Only one portion of the data is to be written out: from the line bearing "Note that we don't need first order logic." through the line bearing "How is probable". Write it exactly as it appears.
Start of TASK INPUTS
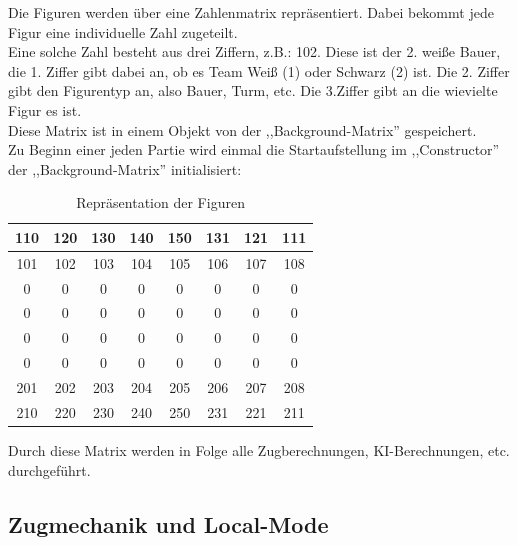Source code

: \documentclass[12pt,a4paper]{article}
\begin{document}
{Die Figuren werden über eine Zahlenmatrix repräsentiert. Dabei bekommt jede Figur eine individuelle Zahl zugeteilt. \\
Eine solche Zahl besteht aus drei Ziffern, z.B.: 102. Diese ist der 2. weiße Bauer, die 1. Ziffer gibt dabei an, ob es Team Weiß (1) oder Schwarz (2) ist. Die 2. Ziffer gibt den Figurentyp an, also Bauer, Turm, etc. Die 3.Ziffer gibt an die wievielte Figur es ist. \\
Diese Matrix ist in einem Objekt von der ,,Background-Matrix'' gespeichert. \\
Zu Beginn einer jeden Partie wird einmal die Startaufstellung im ,,Constructor'' der ,,Background-Matrix'' initialisiert:

	\begin{table}[H]
		\centering
		\begin{tabular}{| c | c | c | c | c | c | c | c |}
			\hline
			110 & 120 	& 	130 & 140 	& 150 	& 131 	& 121 	& 	111 \\ \hline
			101 & 102 	& 	103 & 	104 & 	105 & 	106 & 	107 & 	108 \\ \hline
			0	&	0	& 	0	&	0	&	0	&	0	&	0	&	0	\\ \hline
			0	&	0	& 	0	&	0	&	0	&	0	&	0	&	0 	\\ \hline
			0	&	0	& 	0	&	0	&	0	&	0	&	0	&	0 	\\ \hline
			0	&	0	& 	0	&	0	&	0	&	0	&	0	&	0 	\\ \hline
			201 &	202 &	203	&	204	&	205	&	206	&	207	&	208	\\ \hline
			210 & 	220	&	230	&	240	&	250	&	231	&	221	&	211 \\ 
			\hline	
		\end{tabular}
		\caption{Repräsentation der Figuren}
		\label{TABLE:REPRESENTATION-MEEPLES}
	\end{table}

Durch diese Matrix werden in Folge alle Zugberechnungen, KI-Berechnungen, etc. durchgeführt. \\


\subsection{Zugmechanik und Local-Mode}
\label{SUBSEC:LOCAL_MODE}

}
\end{document}
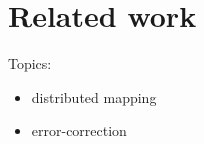 \section{Related work}
Topics:
\begin{itemize}
	\item{distributed mapping}
	\item{error-correction}
\end{itemize}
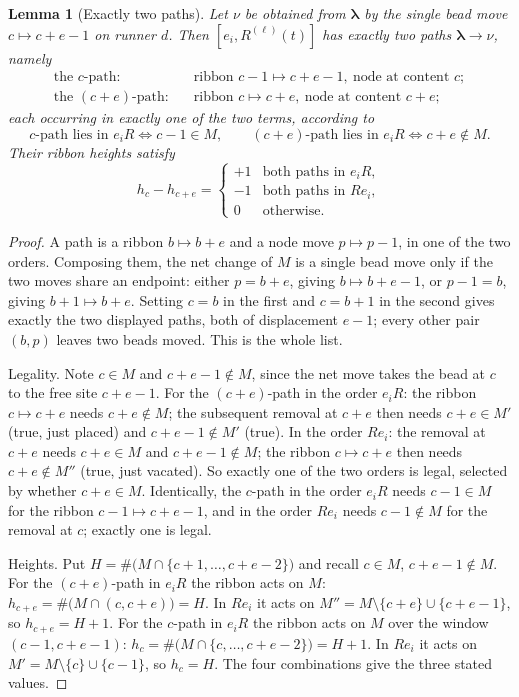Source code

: \documentclass[11pt]{article}
\newtheorem{lemma}[theorem]{Lemma}
\theoremstyle{definition}
\theoremstyle{remark}
\newcommand{\bl}{\boldsymbol{\lambda}}
\begin{document}
\begin{lemma}[Exactly two paths]\label{lem:paths}
Let $\nu$ be obtained from $\bl$ by the single bead move $c\mapsto c+e-1$ on runner $d$.
Then $[e_i,R^{(\ell)}(t)]$ has exactly two paths $\bl\to\nu$, namely
\begin{align*}
\text{the $c$-path:}\quad &\text{ribbon }c-1\mapsto c+e-1,\ \text{node at content }c;\\
\text{the $(c+e)$-path:}\quad &\text{ribbon }c\mapsto c+e,\ \text{node at content }c+e;
\end{align*}
each occurring in exactly one of the two terms, according to
\[
\text{$c$-path lies in }e_iR \iff c-1\in M,\qquad
\text{$(c+e)$-path lies in }e_iR \iff c+e\notin M .
\]
Their ribbon heights satisfy
\[
h_c-h_{c+e}=\begin{cases} +1 & \text{both paths in } e_iR,\\
-1 & \text{both paths in } Re_i,\\ 0 & \text{otherwise.}\end{cases}
\]
\end{lemma}

\begin{proof}
A path is a ribbon $b\mapsto b+e$ and a node move $p\mapsto p-1$, in one of the two
orders. Composing them, the net change of $M$ is a single bead move only if the two
moves share an endpoint: either $p=b+e$, giving $b\mapsto b+e-1$, or $p-1=b$, giving
$b+1\mapsto b+e$. Setting $c=b$ in the first and $c=b+1$ in the second gives exactly the
two displayed paths, both of displacement $e-1$; every other pair $(b,p)$ leaves two
beads moved. This is the whole list.

Legality. Note $c\in M$ and $c+e-1\notin M$, since the net move takes the bead at $c$ to
the free site $c+e-1$. For the $(c+e)$-path in the order $e_iR$: the ribbon
$c\mapsto c+e$ needs $c+e\notin M$; the subsequent removal at $c+e$ then needs
$c+e\in M'$ (true, just placed) and $c+e-1\notin M'$ (true). In the order $Re_i$: the
removal at $c+e$ needs $c+e\in M$ and $c+e-1\notin M$; the ribbon $c\mapsto c+e$ then
needs $c+e\notin M''$ (true, just vacated). So exactly one of the two orders is legal,
selected by whether $c+e\in M$. Identically, the $c$-path in the order $e_iR$ needs
$c-1\in M$ for the ribbon $c-1\mapsto c+e-1$, and in the order $Re_i$ needs
$c-1\notin M$ for the removal at $c$; exactly one is legal.

Heights. Put $H=\#\big(M\cap\{c+1,\dots,c+e-2\}\big)$ and recall $c\in M$,
$c+e-1\notin M$.
For the $(c+e)$-path in $e_iR$ the ribbon acts on $M$:
$h_{c+e}=\#\big(M\cap(c,c+e)\big)=H$. In $Re_i$ it acts on
$M''=M\setminus\{c+e\}\cup\{c+e-1\}$, so $h_{c+e}=H+1$.
For the $c$-path in $e_iR$ the ribbon acts on $M$ over the window $(c-1,c+e-1)$:
$h_c=\#\big(M\cap\{c,\dots,c+e-2\}\big)=H+1$. In $Re_i$ it acts on
$M'=M\setminus\{c\}\cup\{c-1\}$, so $h_c=H$. The four combinations give the three stated
values.
\end{proof}
\end{document}
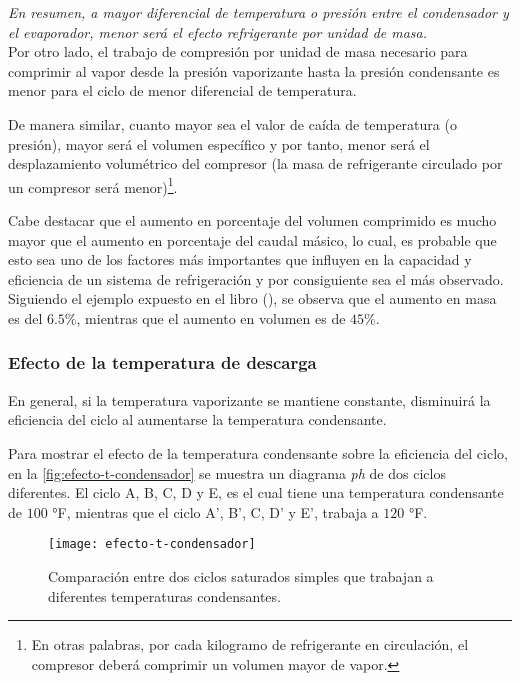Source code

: 		
		\textit{En resumen, a mayor diferencial de temperatura o presión entre el condensador y el evaporador, menor será el efecto refrigerante por unidad de masa.}\\
		
		
		Por otro lado, el trabajo de compresión por unidad de masa necesario para comprimir al vapor desde la presión vaporizante hasta la presión condensante es menor para el ciclo de menor diferencial de temperatura.
		
		De manera similar, cuanto mayor sea el valor de caída de temperatura (o presión), mayor será el volumen específico y por tanto, menor será el desplazamiento volumétrico del compresor (la masa de refrigerante circulado por un compresor será menor)\footnote{En otras palabras, por cada kilogramo de refrigerante en circulación, el compresor deberá comprimir un volumen mayor de vapor.}.
		
		
		Cabe destacar que el aumento en porcentaje del volumen comprimido es mucho mayor que el aumento en porcentaje del caudal másico, lo cual, es probable que esto sea uno de los factores más importantes que influyen en la capacidad y eficiencia de un sistema de refrigeración y por consiguiente sea el más observado. Siguiendo el ejemplo expuesto en el libro (\cite[páginas 137 a 140]{dossat2004refrigeracion}), se observa que el aumento en masa es del $6.5\%$, mientras que el aumento en volumen es de $45\%$.
		
	
		\subsubsection{Efecto de la temperatura de descarga}
		
		En general, si la temperatura vaporizante se mantiene constante, disminuirá la eficiencia del ciclo al aumentarse la temperatura condensante.
		
		
		Para mostrar el efecto de la temperatura condensante sobre la eficiencia del ciclo, en la \autoref{fig:efecto-t-condensador} se muestra un diagrama \emph{ph} de dos ciclos diferentes. El ciclo A, B, C, D y E, es el cual tiene una temperatura condensante de $100$ °F, mientras que el ciclo A', B', C, D' y E', trabaja a $120$ °F.
		
		\begin{figure}[H]
			\centering
			\texttt{[image: efecto-t-condensador]}
			\caption{Comparación entre dos ciclos saturados simples que trabajan a diferentes temperaturas condensantes.}
			\label{fig:efecto-t-condensador}
		\end{figure}
		
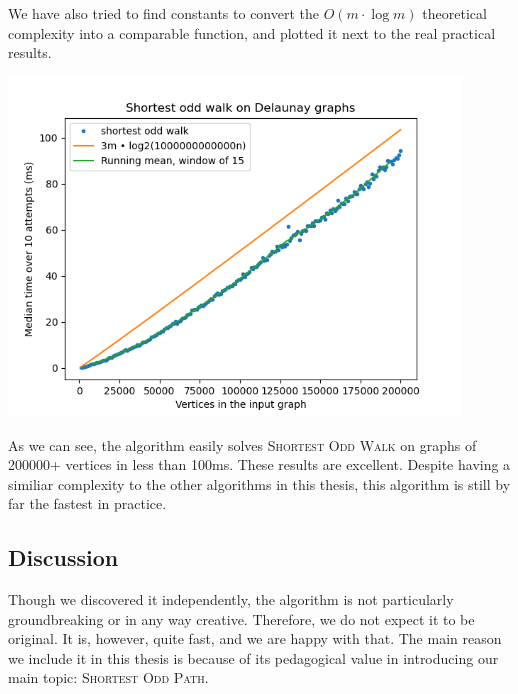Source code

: We have also tried to find constants to convert the $O(m \cdot \log m)$ theoretical complexity into a comparable function, and plotted it next to the real practical results.

\includegraphics[width=12cm]{figures/bench_plots/shortest odd walk.png}

As we can see, the algorithm easily solves \textsc{Shortest Odd Walk} on graphs of 200000+ vertices in less than 100ms. These results are excellent. Despite having a similiar complexity to the other algorithms in this thesis, this algorithm is still by far the fastest in practice.

\subsection{Discussion}
Though we discovered it independently, the algorithm is not particularly groundbreaking or in any way creative. Therefore, we do not expect it to be original. It is, however, quite fast, and we are happy with that. The main reason we include it in this thesis is because of its pedagogical value in introducing our main topic: \textsc{Shortest Odd Path}. 
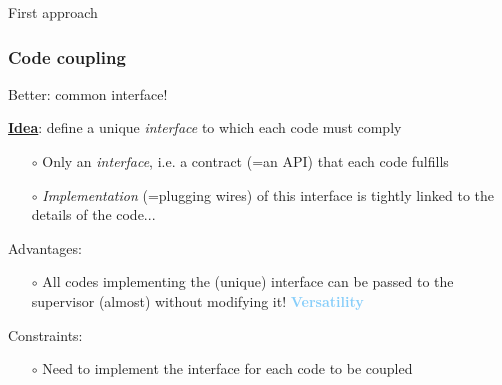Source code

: \documentclass[10pt, hyperref={unicode=true,pdfusetitle, bookmarks=true,bookmarksnumbered=false,bookmarksopen=false, breaklinks=false,pdfborder={0 0 1},backref=true,colorlinks=true,linkcolor=darkblue,pageanchor, urlcolor=darkblue}]{beamer}
\begin{document}
\begin{frame}
\begin{block}{First approach}
\end{block}
\end{frame}
\begin{frame}
\frametitle{Code coupling}
\begin{block}{Better: common interface!}


\underline{\textbf{Idea}}: define a unique \textit{interface} to which each code must comply
    \begin{itemize}
    \item [$\circ$] Only an \textit{interface}, i.e. a contract (=an API) that each code fulfills
    \item [$\circ$] \textit{Implementation} (=plugging wires) of this interface is tightly linked to the details of the code...
    \end{itemize}
Advantages:
    \begin{itemize}
    \item [$\circ$] All codes implementing the (unique) interface can be passed to the supervisor (almost) without modifying it! \textbf{\textcolor{LightSkyBlue}{Versatility}}
    \end{itemize}
Constraints:
    \begin{itemize}
    \item [$\circ$] Need to implement the interface for each code to be coupled
    \end{itemize}


\end{block}
\end{frame}
\end{document}
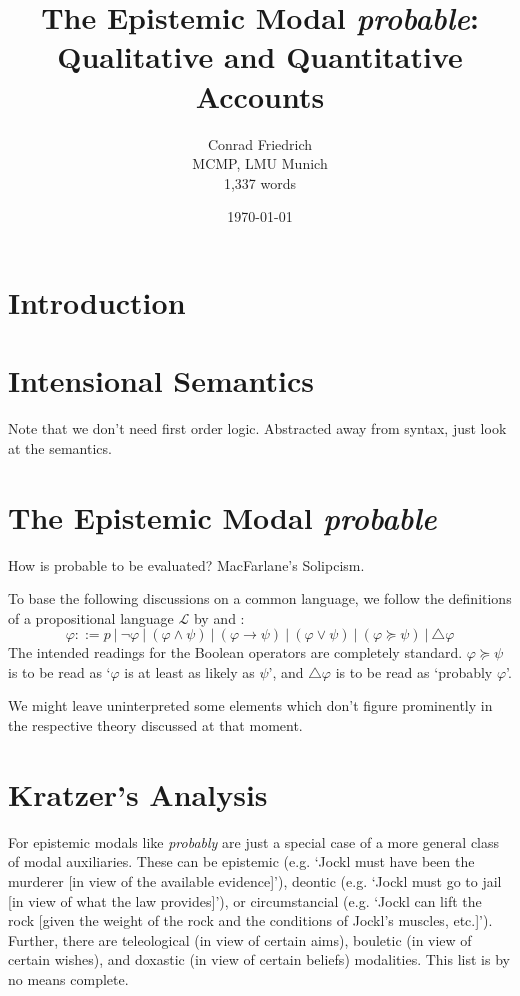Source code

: \documentclass{article}
\title{The Epistemic Modal \emph{probable}: Qualitative and Quantitative Accounts}
\author{Conrad Friedrich \\ MCMP, LMU Munich \\ 1,337 words}
\date{\today}
\renewcommand{\L}{\mathcal{L}}
\begin{document}
\onehalfspacing
\maketitle

\section{Introduction}
\section{Intensional Semantics}
Note that we don't need first order logic. 
Abstracted away from syntax, just look at the semantics.
\section{The Epistemic Modal \emph{probable}}
How is probable to be evaluated? MacFarlane's Solipcism. 

To base the following discussions on a common language, we follow the definitions of a propositional language $\L$ by \textcite{harrison-trainor17_prefer} and \textcite{holliday13_measur}:
\[
\varphi ::= p ~|~ \neg \varphi ~|~ (\varphi \land \psi) ~|~ (\varphi \rightarrow \psi) ~|~ (\varphi \vee \psi) ~|~ (\varphi \succeq \psi) ~|~ \triangle\varphi 
\]
The intended readings for the Boolean operators are completely standard.
$\varphi \succeq \psi$ is to be read as `$\varphi$ is at least as likely as $\psi$', and $\triangle \varphi$ is to be read as `probably $\varphi$'.

We might leave uninterpreted some elements which don't figure prominently in the respective theory discussed at that moment.

\section{Kratzer's Analysis}

For \textcite{kratzer91_modal} epistemic modals like \emph{probably} are just a special case of a more general class of modal auxiliaries.
These can be epistemic (e.g. `Jockl must have been the murderer [in view of the available evidence]'), deontic (e.g. `Jockl must go to jail [in view of what the law provides]'), or circumstancial (e.g. `Jockl can lift the rock [given the weight of the rock and the conditions of Jockl's muscles, etc.]').
Further, there are teleological (in view of certain aims), bouletic (in view of certain wishes), and doxastic (in view of certain beliefs) modalities.
This list is by no means complete.
\end{document}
End of TASK INPUTS
TASK OUTPUT:
Note that we don't need first order logic. 
Abstracted away from syntax, just look at the semantics.
\section{The Epistemic Modal \emph{probable}}
How is probable to be evaluated? MacFarlane's Solipcism. 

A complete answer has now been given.